▸ Plain-text document sources:
══════

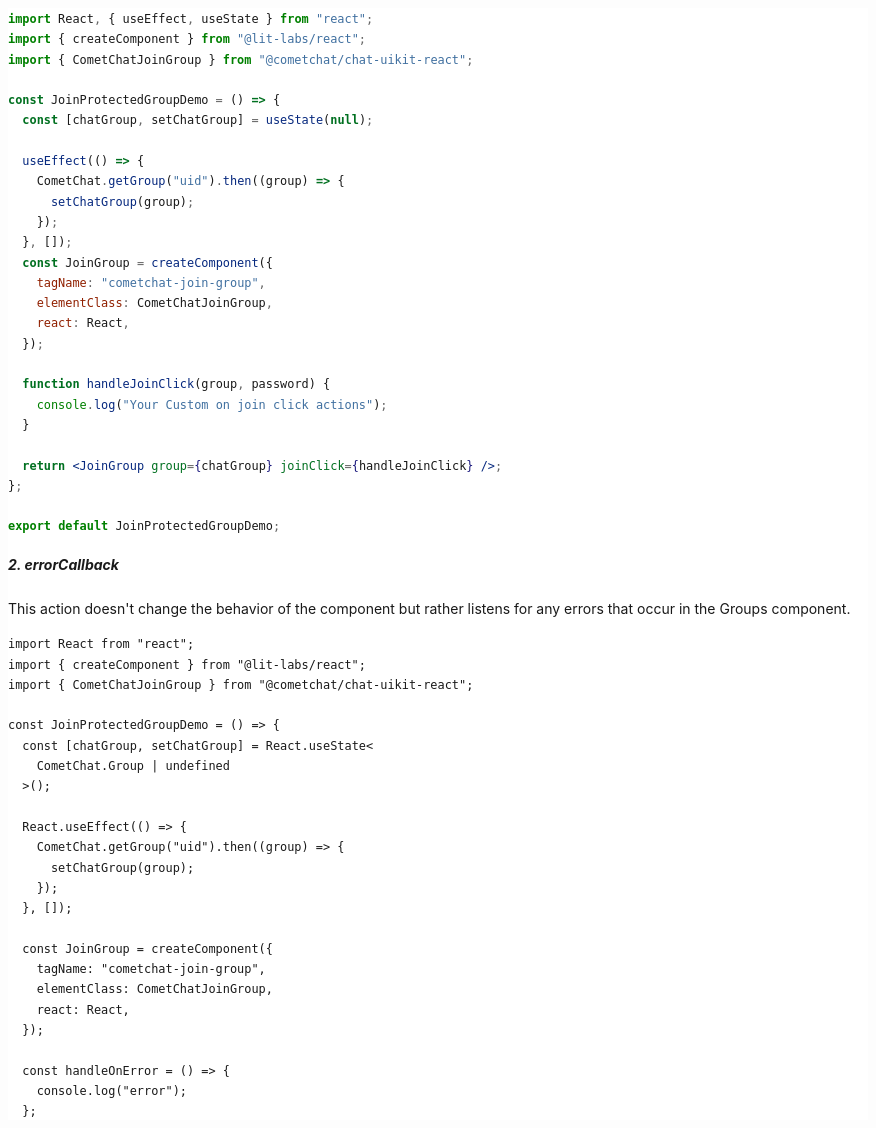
 ```jsx title='JoinProtectedGroupDemo.jsx'
import React, { useEffect, useState } from "react";
import { createComponent } from "@lit-labs/react";
import { CometChatJoinGroup } from "@cometchat/chat-uikit-react";

const JoinProtectedGroupDemo = () => {
  const [chatGroup, setChatGroup] = useState(null);

  useEffect(() => {
    CometChat.getGroup("uid").then((group) => {
      setChatGroup(group);
    });
  }, []);
  const JoinGroup = createComponent({
    tagName: "cometchat-join-group",
    elementClass: CometChatJoinGroup,
    react: React,
  });

  function handleJoinClick(group, password) {
    console.log("Your Custom on join click actions");
  }

  return <JoinGroup group={chatGroup} joinClick={handleJoinClick} />;
};

export default JoinProtectedGroupDemo;
```

</TabItem>
</Tabs>

##### 2. errorCallback

This action doesn't change the behavior of the component but rather listens for any errors that occur in the Groups component.

<Tabs>
<TabItem value="TypeScript" label="TypeScript">

```tsx title='JoinProtectedGroupDemo.tsx'
import React from "react";
import { createComponent } from "@lit-labs/react";
import { CometChatJoinGroup } from "@cometchat/chat-uikit-react";

const JoinProtectedGroupDemo = () => {
  const [chatGroup, setChatGroup] = React.useState<
    CometChat.Group | undefined
  >();

  React.useEffect(() => {
    CometChat.getGroup("uid").then((group) => {
      setChatGroup(group);
    });
  }, []);

  const JoinGroup = createComponent({
    tagName: "cometchat-join-group",
    elementClass: CometChatJoinGroup,
    react: React,
  });

  const handleOnError = () => {
    console.log("error");
  };

```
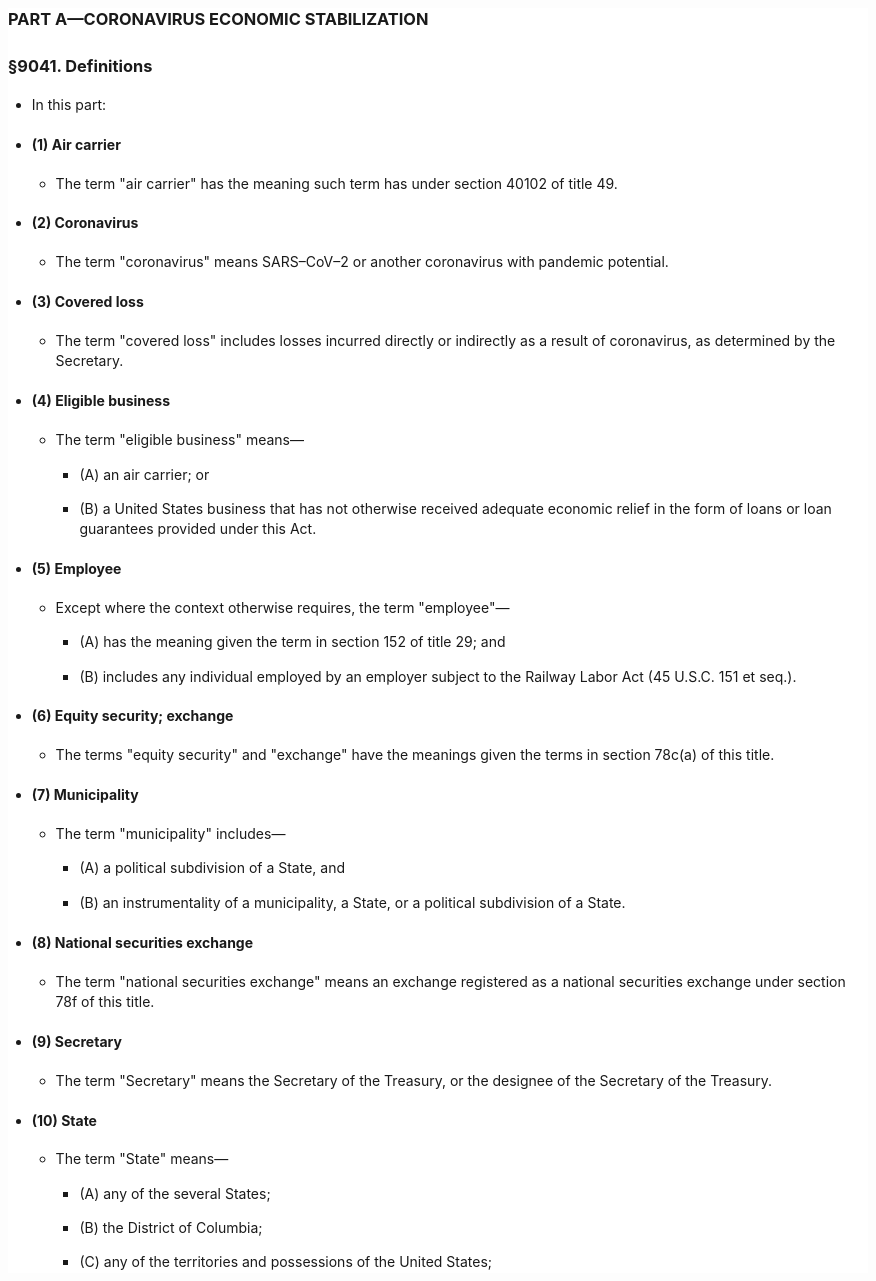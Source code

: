 ### PART A—CORONAVIRUS ECONOMIC STABILIZATION

### §9041. Definitions
* In this part:

* #### (1) Air carrier
  * The term "air carrier" has the meaning such term has under section 40102 of title 49.

* #### (2) Coronavirus
  * The term "coronavirus" means SARS–CoV–2 or another coronavirus with pandemic potential.

* #### (3) Covered loss
  * The term "covered loss" includes losses incurred directly or indirectly as a result of coronavirus, as determined by the Secretary.

* #### (4) Eligible business
  * The term "eligible business" means—

    * (A) an air carrier; or

    * (B) a United States business that has not otherwise received adequate economic relief in the form of loans or loan guarantees provided under this Act.

* #### (5) Employee
  * Except where the context otherwise requires, the term "employee"—

    * (A) has the meaning given the term in section 152 of title 29; and

    * (B) includes any individual employed by an employer subject to the Railway Labor Act (45 U.S.C. 151 et seq.).

* #### (6) Equity security; exchange
  * The terms "equity security" and "exchange" have the meanings given the terms in section 78c(a) of this title.

* #### (7) Municipality
  * The term "municipality" includes—

    * (A) a political subdivision of a State, and

    * (B) an instrumentality of a municipality, a State, or a political subdivision of a State.

* #### (8) National securities exchange
  * The term "national securities exchange" means an exchange registered as a national securities exchange under section 78f of this title.

* #### (9) Secretary
  * The term "Secretary" means the Secretary of the Treasury, or the designee of the Secretary of the Treasury.

* #### (10) State
  * The term "State" means—

    * (A) any of the several States;

    * (B) the District of Columbia;

    * (C) any of the territories and possessions of the United States;
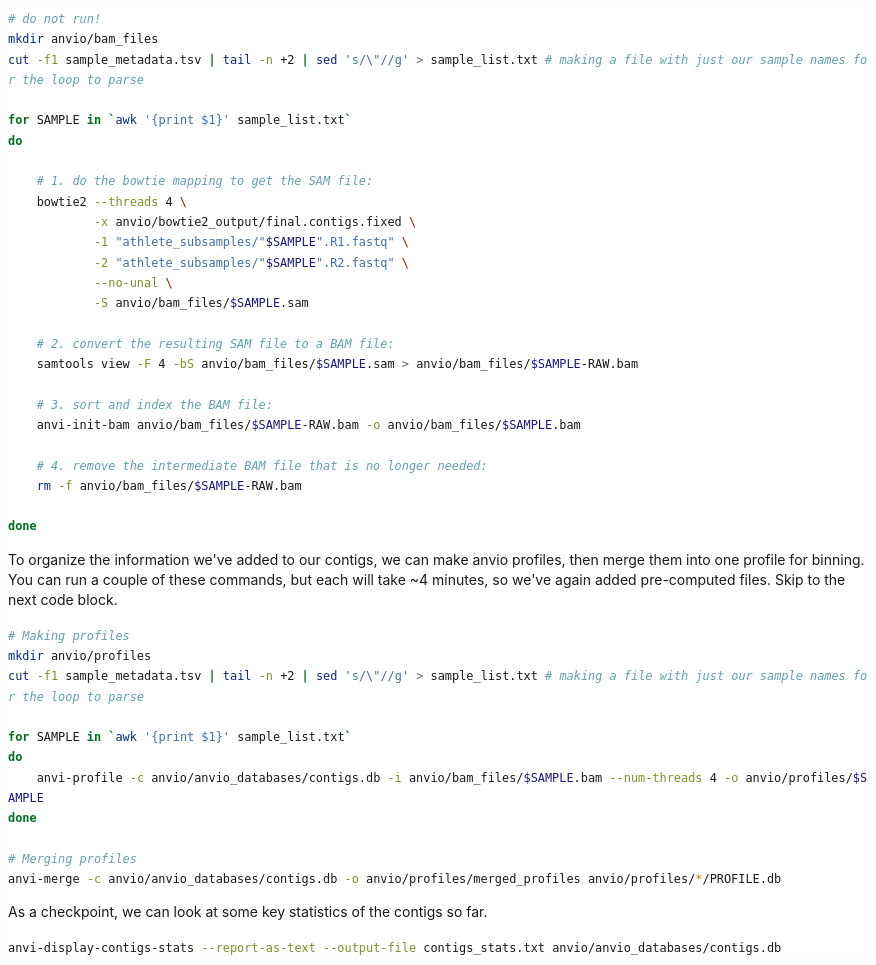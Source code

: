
 ```bash
# do not run!
mkdir anvio/bam_files
cut -f1 sample_metadata.tsv | tail -n +2 | sed 's/\"//g' > sample_list.txt # making a file with just our sample names for the loop to parse 

for SAMPLE in `awk '{print $1}' sample_list.txt`
do

    # 1. do the bowtie mapping to get the SAM file:
    bowtie2 --threads 4 \
            -x anvio/bowtie2_output/final.contigs.fixed \
            -1 "athlete_subsamples/"$SAMPLE".R1.fastq" \
            -2 "athlete_subsamples/"$SAMPLE".R2.fastq" \
            --no-unal \
            -S anvio/bam_files/$SAMPLE.sam

    # 2. convert the resulting SAM file to a BAM file:
    samtools view -F 4 -bS anvio/bam_files/$SAMPLE.sam > anvio/bam_files/$SAMPLE-RAW.bam
    
    # 3. sort and index the BAM file:
    anvi-init-bam anvio/bam_files/$SAMPLE-RAW.bam -o anvio/bam_files/$SAMPLE.bam
    
    # 4. remove the intermediate BAM file that is no longer needed:
    rm -f anvio/bam_files/$SAMPLE-RAW.bam

done
```

To organize the information we've added to our contigs, we can make anvio profiles, then merge them into one profile for binning. You can run a couple of these commands, but each will take ~4 minutes, so we've again added pre-computed files. Skip to the next code block. 
```bash
# Making profiles
mkdir anvio/profiles
cut -f1 sample_metadata.tsv | tail -n +2 | sed 's/\"//g' > sample_list.txt # making a file with just our sample names for the loop to parse 

for SAMPLE in `awk '{print $1}' sample_list.txt`
do
    anvi-profile -c anvio/anvio_databases/contigs.db -i anvio/bam_files/$SAMPLE.bam --num-threads 4 -o anvio/profiles/$SAMPLE
done

# Merging profiles
anvi-merge -c anvio/anvio_databases/contigs.db -o anvio/profiles/merged_profiles anvio/profiles/*/PROFILE.db
```

As a checkpoint, we can look at some key statistics of the contigs so far.
```bash
anvi-display-contigs-stats --report-as-text --output-file contigs_stats.txt anvio/anvio_databases/contigs.db
```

══════

▸ EXERCISE DETAILS:
What is needed is a copy of every line above in which "that" appears.

▸ ANSWER FOR THE TASK:
This action doesn't change the behavior of the component but rather listens for any errors that occur in the Groups component.
    * (B) a United States business that has not otherwise received adequate economic relief in the form of loans or loan guarantees provided under this Act.
    # 4. remove the intermediate BAM file that is no longer needed:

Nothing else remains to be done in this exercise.